False-belief tasks have been disputed as a good measure of ToM due to confounders such as language and Executive Function abilities, Bloom and German (2000) however; an ecologically valid ToM auditory task is an adaptive advantage of the aforementioned study as it uses the aspects of the Rhesus Macaque lives in the wild, noises and competition, (Santos 2006).

Proposed Research

ToM has been researched in bottlenose dolphins (Tursiops truncates) which are further from the lineage from humans, still with the same common ancestor, (Marino, et al 2007) (See figure 1).

lineage

 

Figure 1: Lineage of mammals as proposed by Foote (2015)
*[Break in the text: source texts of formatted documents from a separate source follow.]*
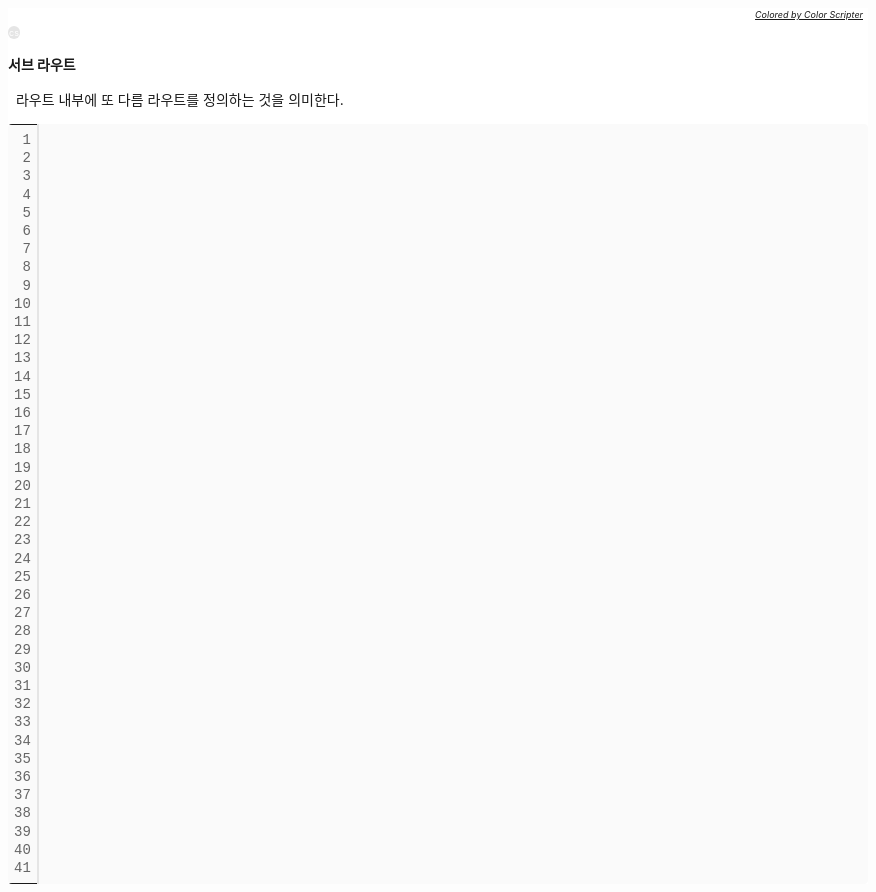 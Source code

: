 <div style="text-align: right; margin-top: -13px; margin-right: 5px; font-size: 9px; font-style: italic;"><a style="color: #e5e5e5text-decoration:none;" href="http://colorscripter.com/info#e" target="_blank" rel="noopener">Colored by Color Scripter</a></div>
</td>
<td style="vertical-align: bottom; padding: 0 2px 4px 0;"><a style="text-decoration: none; color: white;" href="http://colorscripter.com/info#e" target="_blank" rel="noopener"><span style="font-size: 9px; word-break: normal; background-color: #e5e5e5; color: white; border-radius: 10px; padding: 1px;">cs</span></a></td>
</tr>
</tbody>
</table>
</div>
<p data-ke-size="size16"><b>서브 라우트</b></p>
<p data-ke-size="size16">&nbsp; 라우트 내부에 또 다름 라우트를 정의하는 것을 의미한다.&nbsp;</p>
<div class="colorscripter-code" style="color: #010101; font-family: Consolas, 'Liberation Mono', Menlo, Courier, monospace !important; position: relative !important; overflow: auto;">
<table class="colorscripter-code-table" style="margin: 0; padding: 0; border: none; background-color: #fafafa; border-radius: 4px;" cellspacing="0" cellpadding="0" data-ke-align="alignLeft">
<tbody>
<tr>
<td style="padding: 6px; border-right: 2px solid #e5e5e5;">
<div style="margin: 0; padding: 0; word-break: normal; text-align: right; color: #666; font-family: Consolas, 'Liberation Mono', Menlo, Courier, monospace !important; line-height: 130%;">
<div style="line-height: 130%;">1</div>
<div style="line-height: 130%;">2</div>
<div style="line-height: 130%;">3</div>
<div style="line-height: 130%;">4</div>
<div style="line-height: 130%;">5</div>
<div style="line-height: 130%;">6</div>
<div style="line-height: 130%;">7</div>
<div style="line-height: 130%;">8</div>
<div style="line-height: 130%;">9</div>
<div style="line-height: 130%;">10</div>
<div style="line-height: 130%;">11</div>
<div style="line-height: 130%;">12</div>
<div style="line-height: 130%;">13</div>
<div style="line-height: 130%;">14</div>
<div style="line-height: 130%;">15</div>
<div style="line-height: 130%;">16</div>
<div style="line-height: 130%;">17</div>
<div style="line-height: 130%;">18</div>
<div style="line-height: 130%;">19</div>
<div style="line-height: 130%;">20</div>
<div style="line-height: 130%;">21</div>
<div style="line-height: 130%;">22</div>
<div style="line-height: 130%;">23</div>
<div style="line-height: 130%;">24</div>
<div style="line-height: 130%;">25</div>
<div style="line-height: 130%;">26</div>
<div style="line-height: 130%;">27</div>
<div style="line-height: 130%;">28</div>
<div style="line-height: 130%;">29</div>
<div style="line-height: 130%;">30</div>
<div style="line-height: 130%;">31</div>
<div style="line-height: 130%;">32</div>
<div style="line-height: 130%;">33</div>
<div style="line-height: 130%;">34</div>
<div style="line-height: 130%;">35</div>
<div style="line-height: 130%;">36</div>
<div style="line-height: 130%;">37</div>
<div style="line-height: 130%;">38</div>
<div style="line-height: 130%;">39</div>
<div style="line-height: 130%;">40</div>
<div style="line-height: 130%;">41</div> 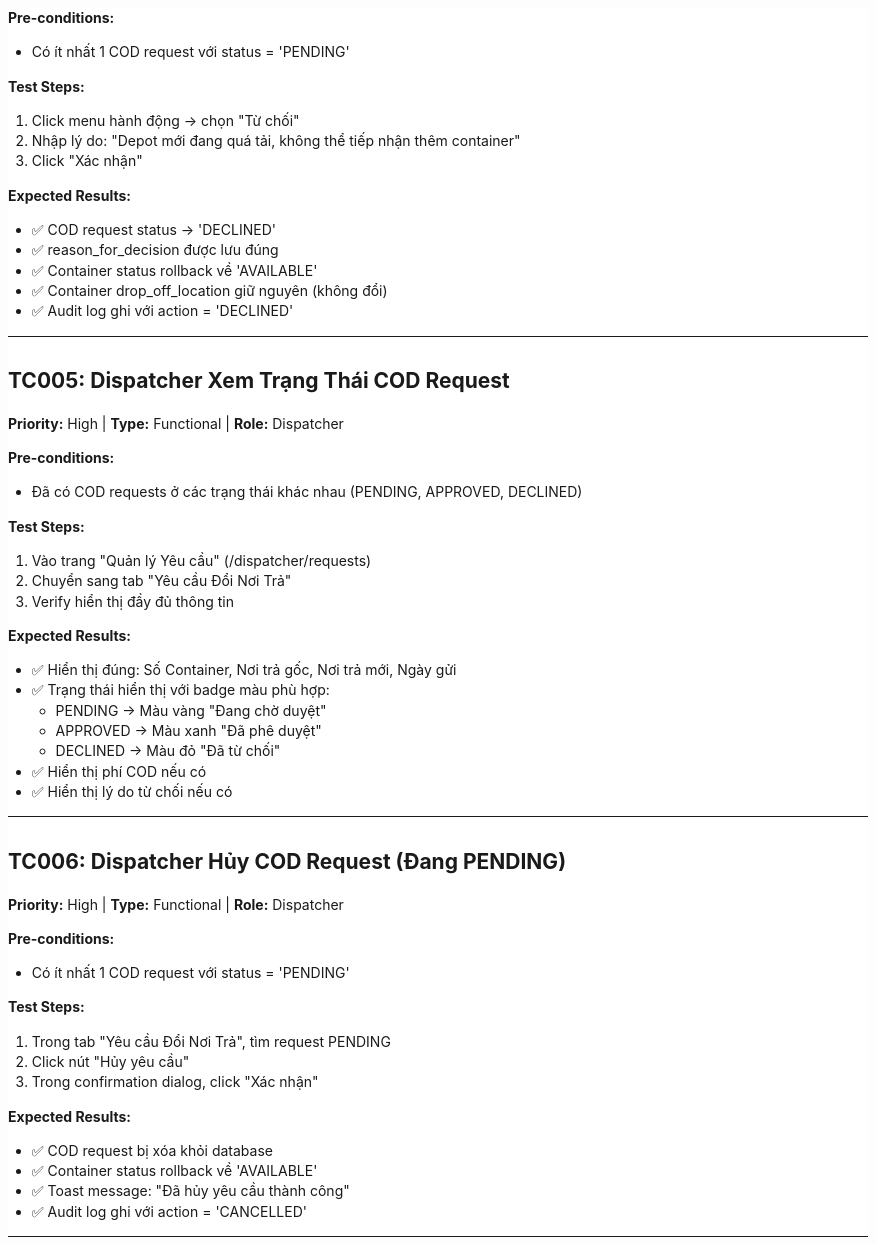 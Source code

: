 **Pre-conditions:**
- Có ít nhất 1 COD request với status = 'PENDING'

**Test Steps:**
1. Click menu hành động → chọn "Từ chối"
2. Nhập lý do: "Depot mới đang quá tải, không thể tiếp nhận thêm container"
3. Click "Xác nhận"

**Expected Results:**
- ✅ COD request status → 'DECLINED'
- ✅ reason_for_decision được lưu đúng
- ✅ Container status rollback về 'AVAILABLE' 
- ✅ Container drop_off_location giữ nguyên (không đổi)
- ✅ Audit log ghi với action = 'DECLINED'

---

## **TC005: Dispatcher Xem Trạng Thái COD Request**
**Priority:** High | **Type:** Functional | **Role:** Dispatcher

**Pre-conditions:**
- Đã có COD requests ở các trạng thái khác nhau (PENDING, APPROVED, DECLINED)

**Test Steps:**
1. Vào trang "Quản lý Yêu cầu" (/dispatcher/requests)
2. Chuyển sang tab "Yêu cầu Đổi Nơi Trả"
3. Verify hiển thị đầy đủ thông tin

**Expected Results:**
- ✅ Hiển thị đúng: Số Container, Nơi trả gốc, Nơi trả mới, Ngày gửi
- ✅ Trạng thái hiển thị với badge màu phù hợp:
  - PENDING → Màu vàng "Đang chờ duyệt"
  - APPROVED → Màu xanh "Đã phê duyệt"  
  - DECLINED → Màu đỏ "Đã từ chối"
- ✅ Hiển thị phí COD nếu có
- ✅ Hiển thị lý do từ chối nếu có

---

## **TC006: Dispatcher Hủy COD Request (Đang PENDING)**
**Priority:** High | **Type:** Functional | **Role:** Dispatcher

**Pre-conditions:**
- Có ít nhất 1 COD request với status = 'PENDING'

**Test Steps:**
1. Trong tab "Yêu cầu Đổi Nơi Trả", tìm request PENDING
2. Click nút "Hủy yêu cầu"
3. Trong confirmation dialog, click "Xác nhận"

**Expected Results:**
- ✅ COD request bị xóa khỏi database
- ✅ Container status rollback về 'AVAILABLE'
- ✅ Toast message: "Đã hủy yêu cầu thành công"
- ✅ Audit log ghi với action = 'CANCELLED'

---
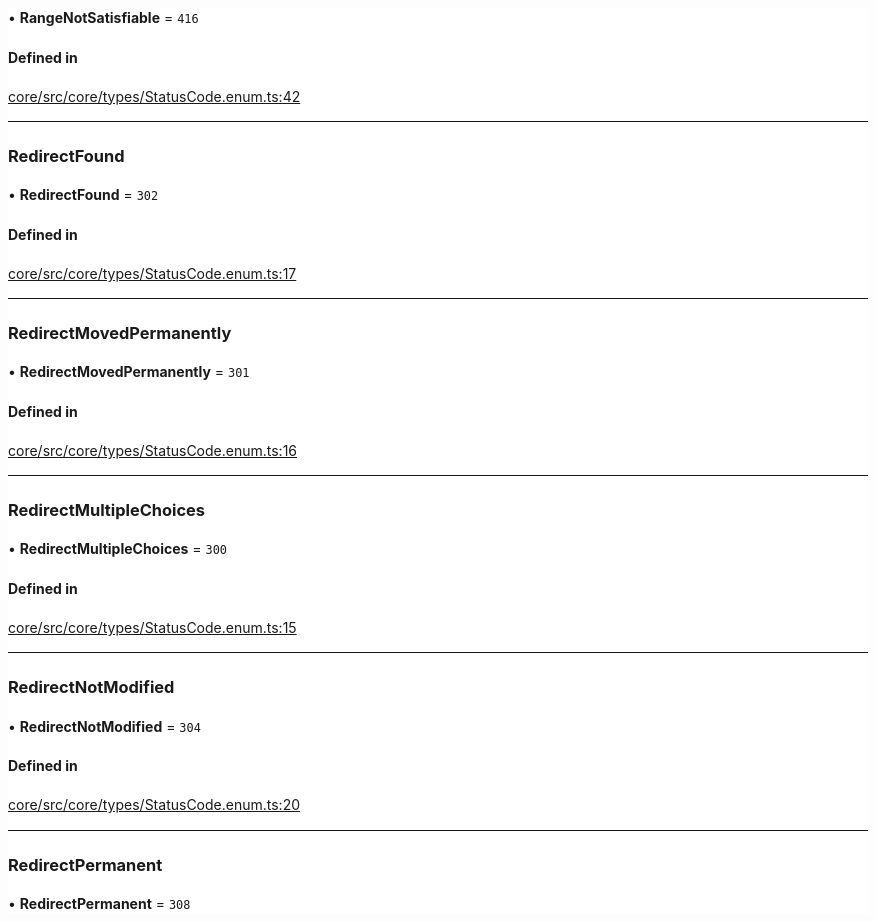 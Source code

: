 • **RangeNotSatisfiable** = ``416``

#### Defined in

[core/src/core/types/StatusCode.enum.ts:42](https://github.com/sebastianwessel/purista/blob/c89c5bf/packages/core/src/core/types/StatusCode.enum.ts#L42)

___

### RedirectFound

• **RedirectFound** = ``302``

#### Defined in

[core/src/core/types/StatusCode.enum.ts:17](https://github.com/sebastianwessel/purista/blob/c89c5bf/packages/core/src/core/types/StatusCode.enum.ts#L17)

___

### RedirectMovedPermanently

• **RedirectMovedPermanently** = ``301``

#### Defined in

[core/src/core/types/StatusCode.enum.ts:16](https://github.com/sebastianwessel/purista/blob/c89c5bf/packages/core/src/core/types/StatusCode.enum.ts#L16)

___

### RedirectMultipleChoices

• **RedirectMultipleChoices** = ``300``

#### Defined in

[core/src/core/types/StatusCode.enum.ts:15](https://github.com/sebastianwessel/purista/blob/c89c5bf/packages/core/src/core/types/StatusCode.enum.ts#L15)

___

### RedirectNotModified

• **RedirectNotModified** = ``304``

#### Defined in

[core/src/core/types/StatusCode.enum.ts:20](https://github.com/sebastianwessel/purista/blob/c89c5bf/packages/core/src/core/types/StatusCode.enum.ts#L20)

___

### RedirectPermanent

• **RedirectPermanent** = ``308``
It is proposed that testing HCF in a mammal with a different common ancestor will help understand if ToM is distinctly related to one common ancestor from humans or another common ancestor between humans and Elephants, (Byrne, Bates & Moss, 2009). Elephants knowledge of time and tool use has been researched (Hart, Hart, McCoy & Sarath, 2001), although this is incomparable to Monkeys tool use (Hart, Hart, Pinter-Wollman 2008), and their causality (Nissani 2006) yet their knowledge of ToM has yet to be explored. The proposed research will adapt the aforementioned study by Santos (2006) to Elephants (Loxodonta Africana) as they have shown evidence of self-recognition (Plotnik, 2006). Plotnik (2006), tested three female Elephants, in a Bronx zoo to see if they had Self-Recognition through glow-in-the-dark paint on their forehead in a mirror, over half passed the test, Self-Recognition evidence in Elephants is the first step of ToM as this needs to be inhibited to understand different thoughts of others. Furthermore, there is qualitative evidence of ToM as Elephants care for ill family members, unique mammal behaviour other than humans (Plotnik 2010; Plotnik & de Waal 2014).

Method

Subjects

This study will have 6 Adult African Elephants (Loxodonta Africana) from Chester zoo (Rees, 2009), one male and five females – the breeding male Anug-Bo, female Maya, Thi Hi Way, her daughters Sithami Hi Way and Nandita Hi Way and Sithami’s daughter Sundara Hi Way, as used in previous studies (Rees, 2009).

Apparatus

In enclosure 1 there will be two translucent containers 32cm x 30 cm x 25 cm and a clasped lid validated with elephants by Nissani (2006) (See Figure 2). As African elephants in captivity are only fed by the keepers it is rare that they would be given treat food (Rees 2009), therefore using 5cm sugarcane, used by Nissani (2006), they will respond well. Both of the translucent containers will be covered in 40 small brass gilt jingle bells using thin metal wire, 16 on the sides and 24 on the top, one container will be silent and the other noisy, but visually identical. This task will work well as African Elephants respond better to auditory stimuli than visual, Bates (2008).

Procedure

As in Santos (2006) study, this experiment will have two human experimenters, one as a competitor, a trained and familiar zookeeper, and a cameraman. As demonstrated in Povinelli (1989), Elephants are more likely to go for food that a dominant other (human) is unaware of, similar to the Rhesus Macaque in Santos (2008). Both the competitor and the cameraman will be in enclosure 1 with a set of containers, see figure 2, a safe distance away from the herd (Greco, Brown, Andrews, Swaisgood, & Caine 2013). The cameraman will select an elephant away from the herd in enclosure 2 (See figure 2).The dividing fence will have two holes big enough for the elephants trunk (20cm), as used by Nissani (2006). The competitor will then demonstrate the containers in enclosure 1, first showing the sugarcane in the boxes and the auditory component. It is known that Elephants can differentiate between noises (Heffner & Heffner, 1982). It will be counterbalanced whether the noisy container is on the left or right, and that one container makes a noise and the other does not. It is known that Elephants can dissociate between objects, (Hyatt, 2013).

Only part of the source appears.